Task: In the records below, some lines contain the word "AccountingSupplierParty". Copy each of them.

Records:
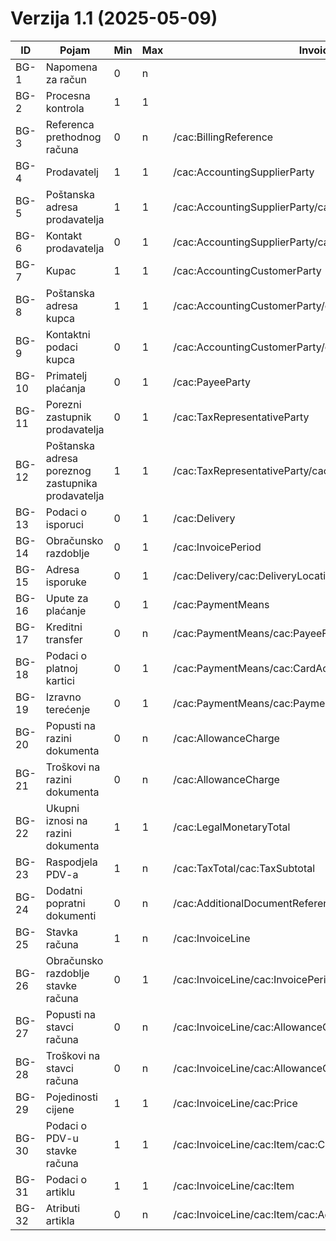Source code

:# Verzija 1.1 (2025-05-09)

| ID    | Pojam                                             | Min | Max | Invoice                                                  | CreditNote                                               |
|-------|---------------------------------------------------|-----|-----|----------------------------------------------------------|----------------------------------------------------------|
| BG-1  | Napomena za račun                                 | 0   | n   |                                                          |                                                          |
| BG-2  | Procesna kontrola                                 | 1   | 1   |                                                          |                                                          |
| BG-3  | Referenca prethodnog računa                       | 0   | n   | /cac:BillingReference                                    | /cac:BillingReference                                    |
| BG-4  | Prodavatelj                                       | 1   | 1   | /cac:AccountingSupplierParty                             | /cac:AccountingSupplierParty                             |
| BG-5  | Poštanska adresa prodavatelja                     | 1   | 1   | /cac:AccountingSupplierParty/cac:Party/cac:PostalAddress | /cac:AccountingSupplierParty/cac:Party/cac:PostalAddress |
| BG-6  | Kontakt prodavatelja                              | 0   | 1   | /cac:AccountingSupplierParty/cac:Party/cac:Contact       | /cac:AccountingSupplierParty/cac:Party/cac:Contact       |
| BG-7  | Kupac                                             | 1   | 1   | /cac:AccountingCustomerParty                             | /cac:AccountingCustomerParty                             |
| BG-8  | Poštanska adresa kupca                            | 1   | 1   | /cac:AccountingCustomerParty/cac:Party/cac:PostalAddress | /cac:AccountingCustomerParty/cac:Party/cac:PostalAddress |
| BG-9  | Kontaktni podaci kupca                            | 0   | 1   | /cac:AccountingCustomerParty/cac:Party/cac:Contact       | /cac:AccountingCustomerParty/cac:Party/cac:Contact       |
| BG-10 | Primatelj plaćanja                                | 0   | 1   | /cac:PayeeParty                                          | /cac:PayeeParty                                          |
| BG-11 | Porezni zastupnik prodavatelja                    | 0   | 1   | /cac:TaxRepresentativeParty                              | /cac:TaxRepresentativeParty                              |
| BG-12 | Poštanska adresa poreznog zastupnika prodavatelja | 1   | 1   | /cac:TaxRepresentativeParty/cac:PostalAddress            | /cac:TaxRepresentativeParty/cac:PostalAddress            |
| BG-13 | Podaci o isporuci                                 | 0   | 1   | /cac:Delivery                                            | /cac:Delivery                                            |
| BG-14 | Obračunsko razdoblje                              | 0   | 1   | /cac:InvoicePeriod                                       | /cac:InvoicePeriod                                       |
| BG-15 | Adresa isporuke                                   | 0   | 1   | /cac:Delivery/cac:DeliveryLocation/cac:Address           | /cac:Delivery/cac:DeliveryLocation/cac:Address           |
| BG-16 | Upute za plaćanje                                 | 0   | 1   | /cac:PaymentMeans                                        | /cac:PaymentMeans                                        |
| BG-17 | Kreditni transfer                                 | 0   | n   | /cac:PaymentMeans/cac:PayeeFinancialAccount              | /cac:PaymentMeans/cac:PayeeFinancialAccount              |
| BG-18 | Podaci o platnoj kartici                          | 0   | 1   | /cac:PaymentMeans/cac:CardAccount                        | /cac:PaymentMeans/cac:CardAccount                        |
| BG-19 | Izravno terećenje                                 | 0   | 1   | /cac:PaymentMeans/cac:PaymentMandate                     | /cac:PaymentMeans/cac:PaymentMandate                     |
| BG-20 | Popusti na razini dokumenta                       | 0   | n   | /cac:AllowanceCharge                                     | /cac:AllowanceCharge                                     |
| BG-21 | Troškovi na razini dokumenta                      | 0   | n   | /cac:AllowanceCharge                                     | /cac:AllowanceCharge                                     |
| BG-22 | Ukupni iznosi na razini dokumenta                 | 1   | 1   | /cac:LegalMonetaryTotal                                  | /cac:LegalMonetaryTotal                                  |
| BG-23 | Raspodjela PDV-a                                  | 1   | n   | /cac:TaxTotal/cac:TaxSubtotal                            | /cac:TaxTotal/cac:TaxSubtotal                            |
| BG-24 | Dodatni popratni dokumenti                        | 0   | n   | /cac:AdditionalDocumentReference                         | /cac:AdditionalDocumentReference                         |
| BG-25 | Stavka računa                                     | 1   | n   | /cac:InvoiceLine                                         | /cac:CreditNoteLine                                      |
| BG-26 | Obračunsko razdoblje stavke računa                | 0   | 1   | /cac:InvoiceLine/cac:InvoicePeriod                       | /cac:CreditNoteLine/cac:InvoicePeriod                    |
| BG-27 | Popusti na stavci računa                          | 0   | n   | /cac:InvoiceLine/cac:AllowanceCharge                     | /cac:CreditNoteLine/cac:AllowanceCharge                  |
| BG-28 | Troškovi na stavci računa                         | 0   | n   | /cac:InvoiceLine/cac:AllowanceCharge                     | /cac:CreditNoteLine/cac:AllowanceCharge                  |
| BG-29 | Pojedinosti cijene                                | 1   | 1   | /cac:InvoiceLine/cac:Price                               | /cac:CreditNoteLine/cac:Price                            |
| BG-30 | Podaci o PDV-u stavke računa                      | 1   | 1   | /cac:InvoiceLine/cac:Item/cac:ClassifiedTaxCategory      | /cac:CreditNoteLine/cac:Item/cac:ClassifiedTaxCategory   |
| BG-31 | Podaci o artiklu                                  | 1   | 1   | /cac:InvoiceLine/cac:Item                                | /cac:CreditNoteLine/cac:Item                             |
| BG-32 | Atributi artikla                                  | 0   | n   | /cac:InvoiceLine/cac:Item/cac:AdditionalItemProperty     | /cac:CreditNoteLine/cac:Item/cac:AdditionalItemProperty  |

Answer to this exercise:
| BG-4  | Prodavatelj                                       | 1   | 1   | /cac:AccountingSupplierParty                             | /cac:AccountingSupplierParty                             |
| BG-5  | Poštanska adresa prodavatelja                     | 1   | 1   | /cac:AccountingSupplierParty/cac:Party/cac:PostalAddress | /cac:AccountingSupplierParty/cac:Party/cac:PostalAddress |
| BG-6  | Kontakt prodavatelja                              | 0   | 1   | /cac:AccountingSupplierParty/cac:Party/cac:Contact       | /cac:AccountingSupplierParty/cac:Party/cac:Contact       |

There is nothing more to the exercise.